Primeiro Uruguaio e estrangeiro Campeão Estadual do Rio de Janeiro
Um papo sobre conquistas, profissão, carreira e família

Como surgiu seu interesse pelo esporte?
MP:
Desde criança pratico esportes e iniciei na luta com o Taekwondo quando ainda morava na Argentina. Na adolescência, quando vim para o Brasil iniciei primeiramente no Judô quando descobri a paixão pelo jiu-jitsu. A partir daí iniciei uma história de amor e conquistas pela arte.

Qual a origem desse estilo de luta e quais as maiores referências no Brasil e no mundo?
MP:
O jiu-jtsu é a arte marcial mais antiga do mundo. Surgiu na Índia antes de Cristo, passou pela China, Japão e chegou ao Brasil. A arte suave, significado de jiu-jtsu em japonês, passou a ser conhecida no mundo quando a família Gracie transformou o jiu-jitsu para a forma que é hoje o Brazilian Jiu-Jitsu. Considerada pelos estudiosos e especialistas em luta, como a mais completa arte marcial do planeta, o jiu-jitsu tem no Brasil o maior berço de atletas do mundo nessa modalidade.
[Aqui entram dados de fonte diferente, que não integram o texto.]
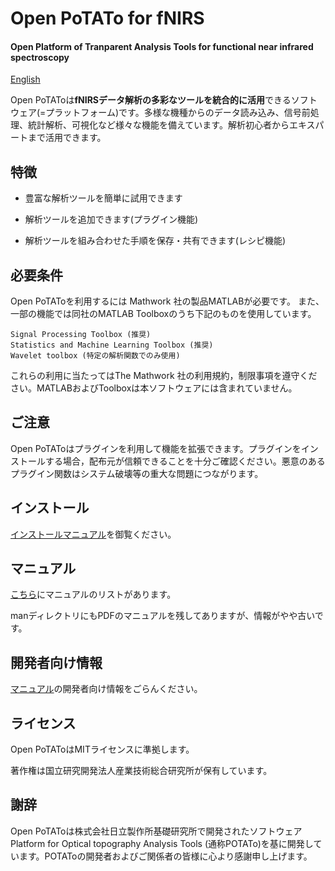 # Open PoTATo for fNIRS
#### Open Platform of Tranparent Analysis Tools for functional near infrared spectroscopy

[English](/README_EN.md)

Open PoTAToは**fNIRSデータ解析の多彩なツールを統合的に活用**できるソフトウェア(=プラットフォーム)です。多様な機種からのデータ読み込み、信号前処理、統計解析、可視化など様々な機能を備えています。解析初心者からエキスパートまで活用できます。



## 特徴

* 豊富な解析ツールを簡単に試用できます

* 解析ツールを追加できます(プラグイン機能)

* 解析ツールを組み合わせた手順を保存・共有できます(レシピ機能)



## 必要条件

Open PoTAToを利用するには Mathwork 社の製品MATLABが必要です。
また、一部の機能では同社のMATLAB Toolboxのうち下記のものを使用しています。

```
Signal Processing Toolbox (推奨)
Statistics and Machine Learning Toolbox (推奨)
Wavelet toolbox (特定の解析関数でのみ使用)
```
これらの利用に当たってはThe Mathwork 社の利用規約，制限事項を遵守ください。MATLABおよびToolboxは本ソフトウェアには含まれていません。



## ご注意

Open PoTAToはプラグインを利用して機能を拡張できます。プラグインをインストールする場合，配布元が信頼できることを十分ご確認ください。悪意のあるプラグイン関数はシステム破壊等の重大な問題につながります。



## インストール

[インストールマニュアル](op/html/ja/install-potato.md)を御覧ください。



## マニュアル

[こちら](op/html/ja/index.md)にマニュアルのリストがあります。

manディレクトリにもPDFのマニュアルを残してありますが、情報がやや古いです。



## 開発者向け情報

[マニュアル](op/html/ja/index.md)の開発者向け情報をごらんください。

 

## ライセンス

Open PoTAToはMITライセンスに準拠します。

著作権は国立研究開発法人産業技術総合研究所が保有しています。



## 謝辞

Open PoTAToは株式会社日立製作所基礎研究所で開発されたソフトウェアPlatform for Optical topography Analysis Tools (通称POTATo)を基に開発しています。POTAToの開発者およびご関係者の皆様に心より感謝申し上げます。






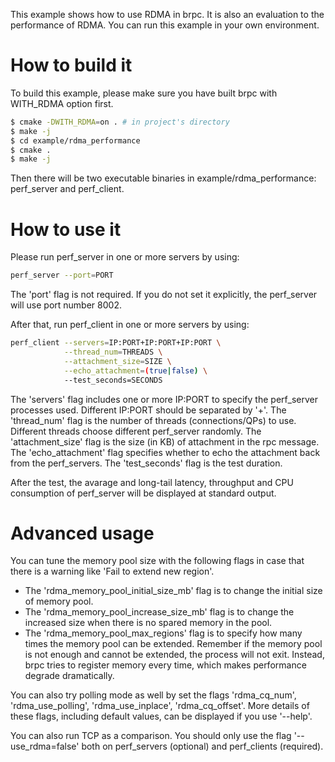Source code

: This example shows how to use RDMA in brpc.
It is also an evaluation to the performance of RDMA.
You can run this example in your own environment.

# How to build it

To build this example, please make sure you have built brpc with WITH_RDMA option first.

```bash
$ cmake -DWITH_RDMA=on . # in project's directory
$ make -j
$ cd example/rdma_performance
$ cmake .
$ make -j
```

Then there will be two executable binaries in example/rdma_performance: perf_server and perf_client.

# How to use it

Please run perf_server in one or more servers by using:

```bash
perf_server --port=PORT
```

The 'port' flag is not required. If you do not set it explicitly, the perf_server will use port number 8002.

After that, run perf_client in one or more servers by using:

```bash
perf_client --servers=IP:PORT+IP:PORT+IP:PORT \
            --thread_num=THREADS \
            --attachment_size=SIZE \
            --echo_attachment=(true|false) \
            --test_seconds=SECONDS
```

The 'servers' flag includes one or more IP:PORT to specify the perf_server processes used. Different IP:PORT should be separated by '+'.
The 'thread_num' flag is the number of threads (connections/QPs) to use. Different threads choose different perf_server randomly.
The 'attachment_size' flag is the size (in KB) of attachment in the rpc message.
The 'echo_attachment' flag specifies whether to echo the attachment back from the perf_servers.
The 'test_seconds' flag is the test duration.

After the test, the avarage and long-tail latency, throughput and CPU consumption of perf_server will be displayed at standard output.

# Advanced usage

You can tune the memory pool size with the following flags in case that there is a warning like 'Fail to extend new region'.
* The 'rdma_memory_pool_initial_size_mb' flag is to change the initial size of memory pool.
* The 'rdma_memory_pool_increase_size_mb' flag is to change the increased size when there is no spared memory in the pool.
* The 'rdma_memory_pool_max_regions' flag is to specify how many times the memory pool can be extended.
Remember if the memory pool is not enough and cannot be extended, the process will not exit.
Instead, brpc tries to register memory every time, which makes performance degrade dramatically.

You can also try polling mode as well by set the flags 'rdma_cq_num', 'rdma_use_polling', 'rdma_use_inplace', 'rdma_cq_offset'.
More details of these flags, including default values, can be displayed if you use '--help'.

You can also run TCP as a comparison. You should only use the flag '--use_rdma=false' both on perf_servers (optional) and perf_clients (required).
Quando surgiu a vontade de ser professor (coach)?
MP:
Quando era faixa marrom já ajuda no tatame e percebi que poderia contribuir como professor, auxiliando a disseminar essa arte pelo mundo. Passei por um projeto social, auxiliando crianças carentes, e a partir daí essa paixão cresceu ainda mais. Isso foi sendo consolidado conforme me graduava, chegando agora ao quarto grau.

Em que momento começou a participar de campeonatos importantes de jiu-jitsu?
MP:
Já era pai do meu primeiro filho e fui em busca de novos desafios. Os campeonatos começaram como um estímulo extra e no intuito de deixar um legado aos meus descendentes. Participar de cada novo campeonato é uma forma de buscar minha própria evolução no esporte e estimular as pessoas a irem em busca de novas conquistas sempre, fugindo da estagnação.

Você além de atleta é professor (coach). Sente o peso de ser o primeiro estrangeiro campeão dessa modalidade quando está no tatame com seus alunos? É muito cobrado por isso?
MP:
No tatame todos somos iguais. Existe uma hierarquia e o respeito pela faixa e conquistas, mas sem comprometer o objetivo de treinar e melhorar a performance de todos que estão ali juntos. O Jiu-jitsu é muito unido, como uma grande família, que busca o crescimento de todos dentro e fora do tatame. A cobrança pode existir mas não sinto nenhum peso sobre isso.

Gosta de dar aulas para crianças? O que acha sobre o jiu-jitsu na infância?
MP:
Iniciei como professor (coach) de crianças com o projeto social. Ali adquiri uma paixão, que é ensinar essa arte suave aos pequenos. É extremamente motivante para mim ver a descoberta do esporte no mundo infantil e a evolução dos pequenos. Quando o jiu-jitsu é ensinado na infância estimula nos pequenos o respeito, a auto-confiança e disciplina, e isso serve para a vida toda.

Teve apoio da família na prática do esporte e na profissão?
MP:
Apesar de todas as dificuldades da vida e da criação dos filhos, sempre nos mantivemos unidos. O jiu-jitsu sempre foi uma inspiração e motivação dentro da minha família. Sou pai de três meninos que desde cedo recebem a influência dessa arte. Cresceram tendo um pai apaixonado pelo Jiu-jitsu e, de forma natural, o interesse pela luta apareceu neles desde muito cedo.

Nas competições fazia algum tipo de ritual? Como era sua preparação?
MP:
Procurava dormir bem e me alimentar o mais saudável possível. Mas não fazia nada radical nas minhas preparações.

Que conselhos daria ao atleta que deseja se tornar professor?
MP:
É preciso humildade e perseverar sempre. Um coach deve buscar ensinar aos seus alunos respeito e disciplina dentro e fora do tatame, além da técnica. Se colocar no lugar do outro, buscando a evolução natural da sua técnica e de seus companheiros. Esse é o conselho que deixo registrado aqui.